■ Data records:

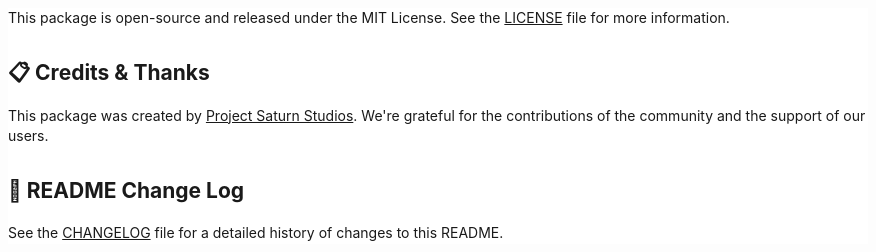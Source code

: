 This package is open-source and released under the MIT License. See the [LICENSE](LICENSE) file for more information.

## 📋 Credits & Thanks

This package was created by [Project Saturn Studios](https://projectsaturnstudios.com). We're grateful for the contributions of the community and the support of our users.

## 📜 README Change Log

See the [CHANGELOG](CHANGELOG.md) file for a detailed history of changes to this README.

■ Instructions to follow: When the word "README" shows up in a line of the entries, report that line.

■ Answer box:
## 📜 README Change Log
See the [CHANGELOG](CHANGELOG.md) file for a detailed history of changes to this README.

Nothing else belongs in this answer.